Ohio rules ban advertising and promoting sports betting on college campuses, and earlier this month, that state’s Casino Control Commission approved a $250K fine against Penn Sports Interactive after its Barstool Sportsbook was promoted during a Barstool Sports College Football Show broadcasting from the University of Toledo.

A proposed rule modeled after a regulation established in Massachusetts would not allow endorsements for sports betting sites by anyone under the age of 21. Like the Massachusetts guideline, it does carve out an exception for professional athletes under that age.

Responsible Gambling Rules Also Recommended

Other proposed New York sports betting regulations would seek to promote responsible gambling practices.

Operators would be banned from using words or phrases “free,” “cost-free,” or “free of risk” in any promotion if the bettor must put up their own money first or suffer a loss. That, too, is similar to a rule in Ohio.

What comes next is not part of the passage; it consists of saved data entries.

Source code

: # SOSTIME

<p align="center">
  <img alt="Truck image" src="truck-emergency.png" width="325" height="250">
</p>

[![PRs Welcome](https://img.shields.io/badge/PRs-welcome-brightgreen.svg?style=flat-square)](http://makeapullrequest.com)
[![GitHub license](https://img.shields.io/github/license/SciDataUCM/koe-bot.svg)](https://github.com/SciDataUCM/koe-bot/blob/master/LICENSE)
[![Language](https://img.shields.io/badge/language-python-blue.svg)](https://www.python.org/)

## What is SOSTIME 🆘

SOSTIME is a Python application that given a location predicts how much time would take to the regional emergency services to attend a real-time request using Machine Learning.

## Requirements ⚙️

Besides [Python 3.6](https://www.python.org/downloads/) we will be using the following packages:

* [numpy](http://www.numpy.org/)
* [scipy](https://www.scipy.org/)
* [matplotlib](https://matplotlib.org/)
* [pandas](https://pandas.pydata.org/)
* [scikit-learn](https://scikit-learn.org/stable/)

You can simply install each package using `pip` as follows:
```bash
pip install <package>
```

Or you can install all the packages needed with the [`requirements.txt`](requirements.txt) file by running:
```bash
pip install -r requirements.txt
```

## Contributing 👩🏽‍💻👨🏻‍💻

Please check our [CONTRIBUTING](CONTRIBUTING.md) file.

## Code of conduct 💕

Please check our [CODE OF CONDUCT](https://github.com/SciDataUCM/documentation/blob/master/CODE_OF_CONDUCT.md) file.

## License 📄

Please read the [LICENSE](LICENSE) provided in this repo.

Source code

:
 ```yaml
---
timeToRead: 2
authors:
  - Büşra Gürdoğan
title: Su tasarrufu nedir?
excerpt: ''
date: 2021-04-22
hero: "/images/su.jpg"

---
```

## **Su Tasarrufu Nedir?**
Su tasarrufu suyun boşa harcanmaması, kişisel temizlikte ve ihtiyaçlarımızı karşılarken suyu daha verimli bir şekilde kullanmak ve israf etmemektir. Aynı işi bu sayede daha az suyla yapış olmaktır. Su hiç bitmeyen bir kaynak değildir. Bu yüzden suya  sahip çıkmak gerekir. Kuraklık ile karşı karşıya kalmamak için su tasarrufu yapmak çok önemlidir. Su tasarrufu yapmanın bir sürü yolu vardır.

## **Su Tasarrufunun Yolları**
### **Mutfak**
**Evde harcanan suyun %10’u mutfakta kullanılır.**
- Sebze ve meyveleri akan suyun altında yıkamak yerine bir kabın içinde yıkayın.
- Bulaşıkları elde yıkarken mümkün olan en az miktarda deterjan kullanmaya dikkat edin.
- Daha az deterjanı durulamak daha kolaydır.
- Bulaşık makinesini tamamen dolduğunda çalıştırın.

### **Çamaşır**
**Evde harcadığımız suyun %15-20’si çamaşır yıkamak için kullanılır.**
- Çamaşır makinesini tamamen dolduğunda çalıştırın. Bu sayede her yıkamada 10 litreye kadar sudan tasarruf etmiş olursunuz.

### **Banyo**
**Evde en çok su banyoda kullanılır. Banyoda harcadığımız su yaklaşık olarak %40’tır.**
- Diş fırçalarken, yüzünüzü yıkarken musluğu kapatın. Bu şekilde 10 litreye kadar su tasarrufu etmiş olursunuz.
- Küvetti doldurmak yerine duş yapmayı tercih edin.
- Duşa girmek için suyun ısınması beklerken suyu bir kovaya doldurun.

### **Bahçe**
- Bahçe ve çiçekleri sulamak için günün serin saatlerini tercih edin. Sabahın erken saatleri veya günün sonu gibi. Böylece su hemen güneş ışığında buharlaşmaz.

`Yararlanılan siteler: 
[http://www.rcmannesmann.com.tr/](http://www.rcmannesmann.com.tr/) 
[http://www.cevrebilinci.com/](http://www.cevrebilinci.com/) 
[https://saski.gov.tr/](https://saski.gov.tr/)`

Another rule would require operators to state the “specific dollar amount” a bettor would need to wager in order to receive a free item or bonus. That amount must also be published in the same font and type as the amount of the credit or the value of the gift.

Regarding direct marketing, a proposed rule would require sports betting operators to “clearly and conspicuously” offer ways recipients can opt out of receiving similar materials in the future. Ads sent by email would need to include either an email address or a website link where recipients can submit their request to no longer receive such materials. Other direct marketing materials must have at least an email address, a website address, a physical mailing address, or a phone number in which to submit their request.

The proposed rule requests operators process the opt-out request “as soon as practicable” and adds that would need to be handled within 15 days of the date of the request.

Sportsbooks also would be responsible for the “content and conduct” of all promotional materials and branding. That would include ads produced or published by an affiliate partnering with the operator.